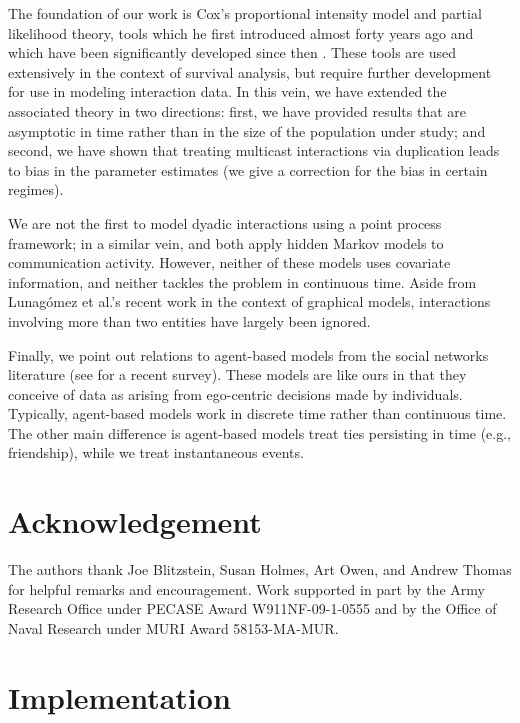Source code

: \documentclass[final]{statsoc}
\begin{document}
The foundation of our work is Cox's \citeyearpar{cox1972regression} proportional intensity model and
partial likelihood theory, tools which he first introduced almost
forty years ago and which have been significantly developed since
then \citep{andersen1993statistical, cook2007statistical, cox1975partial, fleming1991counting, martinussen2006dynamic}.
These tools are used extensively in the context of survival analysis, but
require further development for use in modeling interaction data.
In this vein, we have extended the associated theory in
two directions: first, we have provided results that are asymptotic in time
rather than in the size of the population under study; and second, we
have shown that treating multicast interactions via duplication leads to
bias in the parameter estimates (we give a correction for the bias in
certain regimes).

We are not the first to model dyadic interactions using a point process
framework; in a similar vein, \citet{malmgen2009characterizing} and \citet{heard2010bayesian} both
apply hidden Markov models to communication
activity.  However,
neither of these models uses covariate information, and neither tackles
the problem in continuous time. Aside from
Lunag\'omez et al.'s \citeyearpar{lunagomez2009geometric} recent work in the
context of graphical models, interactions involving more than two
entities have largely been ignored.

Finally, we point out relations to agent-based models from the
social networks literature (see \citet{snijders2010introduction} for a recent
survey).  These models are like ours in that they conceive of data as
arising from ego-centric decisions made by individuals.  Typically,
agent-based models work in discrete time rather than continuous time.
The other main difference is agent-based models treat ties
persisting in time (e.g., friendship), while we treat
instantaneous events.


\section*{Acknowledgement}

The authors thank Joe Blitzstein, Susan Holmes, Art Owen, and Andrew Thomas
for helpful remarks and encouragement.
Work supported in part by the Army Research Office under
PECASE Award W911NF-09-1-0555 and by the Office of Naval
Research under MURI Award 58153-MA-MUR.


\appendix

\section{Implementation}\label{S:implementation}
\end{document}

■ ■ ■ ■ ■ ■ ■

• **What you should do**
Reproduce verbatim the opening line of the material and every line after it, up to and including the line with "the problem in continuous time. Aside from", but no pictures.

• **Solution to the exercise**
Source code

: \documentclass[final]{statsoc}
\begin{document}
The foundation of our work is Cox's \citeyearpar{cox1972regression} proportional intensity model and
partial likelihood theory, tools which he first introduced almost
forty years ago and which have been significantly developed since
then \citep{andersen1993statistical, cook2007statistical, cox1975partial, fleming1991counting, martinussen2006dynamic}.
These tools are used extensively in the context of survival analysis, but
require further development for use in modeling interaction data.
In this vein, we have extended the associated theory in
two directions: first, we have provided results that are asymptotic in time
rather than in the size of the population under study; and second, we
have shown that treating multicast interactions via duplication leads to
bias in the parameter estimates (we give a correction for the bias in
certain regimes).

We are not the first to model dyadic interactions using a point process
framework; in a similar vein, \citet{malmgen2009characterizing} and \citet{heard2010bayesian} both
apply hidden Markov models to communication
activity.  However,
neither of these models uses covariate information, and neither tackles
the problem in continuous time. Aside from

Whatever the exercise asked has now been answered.